With the debris removed, we can pull counts. I unwind the token array and group by document and word, same way we would tally parts in a storeroom.
db.articles.aggregate([
{
$addFields: {
tokens: {
$filter: {
input: {
$map: {
input: {
$regexFindAll: {
input: { $toLower: "$text" },
regex: "[a-zA-Z]+"
}
},
as: "t",
in: "$$t.match"
}
},
as: "word",
cond: { $and: [
{ $ne: ["$$word", ""] },
{ $not: { $in: ["$$word", stopwords] } }
]}
}
}
}
},
{ $unwind: "$tokens" },
{
$group: {
_id: { doc: "$_id", word: "$tokens" },
count: { $sum: 1 }
}
},
{
$sort: { "_id.doc": 1, count: -1 }
}
])
Example output:
{ "_id": { "doc": 1, "word": "mongodb" }, "count": 1 }
{ "_id": { "doc": 1, "word": "powerful" }, "count": 1 }
{ "_id": { "doc": 1, "word": "database" }, "count": 1 }
{ "_id": { "doc": 1, "word": "text" }, "count": 1 }
{ "_id": { "doc": 2, "word": "mongodb" }, "count": 1 }
{ "_id": { "doc": 2, "word": "text" }, "count": 1 }
{ "_id": { "doc": 2, "word": "keywords" }, "count": 1 }
These values are the term frequencies for each document.

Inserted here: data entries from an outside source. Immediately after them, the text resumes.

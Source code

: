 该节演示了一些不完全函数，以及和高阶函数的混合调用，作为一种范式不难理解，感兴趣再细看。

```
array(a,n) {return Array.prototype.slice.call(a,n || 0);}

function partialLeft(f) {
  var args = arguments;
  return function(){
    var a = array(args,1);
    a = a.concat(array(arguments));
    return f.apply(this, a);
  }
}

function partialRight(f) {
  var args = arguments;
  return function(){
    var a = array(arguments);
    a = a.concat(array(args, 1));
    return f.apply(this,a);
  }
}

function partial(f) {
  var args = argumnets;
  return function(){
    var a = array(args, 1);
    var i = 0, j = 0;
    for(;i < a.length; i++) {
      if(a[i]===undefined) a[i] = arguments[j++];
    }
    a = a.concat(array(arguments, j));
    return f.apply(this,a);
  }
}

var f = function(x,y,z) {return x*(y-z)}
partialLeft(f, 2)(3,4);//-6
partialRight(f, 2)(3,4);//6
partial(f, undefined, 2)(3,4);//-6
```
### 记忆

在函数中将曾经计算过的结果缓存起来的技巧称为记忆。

When I need to highlight uncommon words across the corpus, I add a quick TF-IDF stage. It multiplies the per-document count by the logarithm of how many documents did not contain the word.
db.articles.aggregate([
// reuse the same tokenization and stopword filter
{ $addFields: { ... } },
{ $unwind: "$tokens" },
{ $group: { _id: { doc: "$_id", word: "$tokens" }, tf: { $sum: 1 } } },
{ $group: { _id: "$_id.word", df_docs: { $addToSet: "$_id.doc" }, tfs: { $push: "$$ROOT" } } },
{ $project: { _id: 1, df: { $size: "$df_docs" }, tfs: 1 } },
{ $unwind: "$tfs" },
{
$addFields: {
tfidf: {
$multiply: [
"$tfs.tf",
{ $log: { $divide: [db.articles.countDocuments(), "$df"] } }
]
}
}
},
{ $sort: { "tfs._id.doc": 1, tfidf: -1 } }
])
For larger workloads, measure the document counts once and reuse them, same way we would pre-calc material allowances.
At this point we hold a compact set of keyword counts and optional weights for every document. That dataset supports search, quick tagging, dashboards, or even a word cloud if management insists.
Practical deployments:
- Build lightweight full-text search helpers inside MongoDB
- Auto-tag articles, product reviews, or maintenance logs
- Track keyword trends over time for reporting
- Run NLP-style preprocessing without shelling out to another system
| Step | Purpose | Key MongoDB Operator |
|---|---|---|
| Tokenize | Break text into smart tokens | $regexFindAll, $map, $toLower |
| Filter | Drop the high-noise words | $filter, $not, $in |
| Count | Tally per-document frequency | $unwind, $group, $sum |
| Rank | Order results for inspection | $sort, $limit |
| (Optional) TF-IDF | Emphasize rare but important | $log, $divide |
- The aggregation pipeline is enough for hands-on keyword extraction; no external library is required for a basic rig.
- Store the output in a separate collection such as
keywordsif you plan to reuse it in dashboards or search. - Treat each stage like a machining step: keep inputs clean, outputs inspected, and the whole process stays predictable.
MongoDB’s pipeline architecture works the way we liked our tooling in the Union—modular, deterministic, and fully within reach of a disciplined engineer.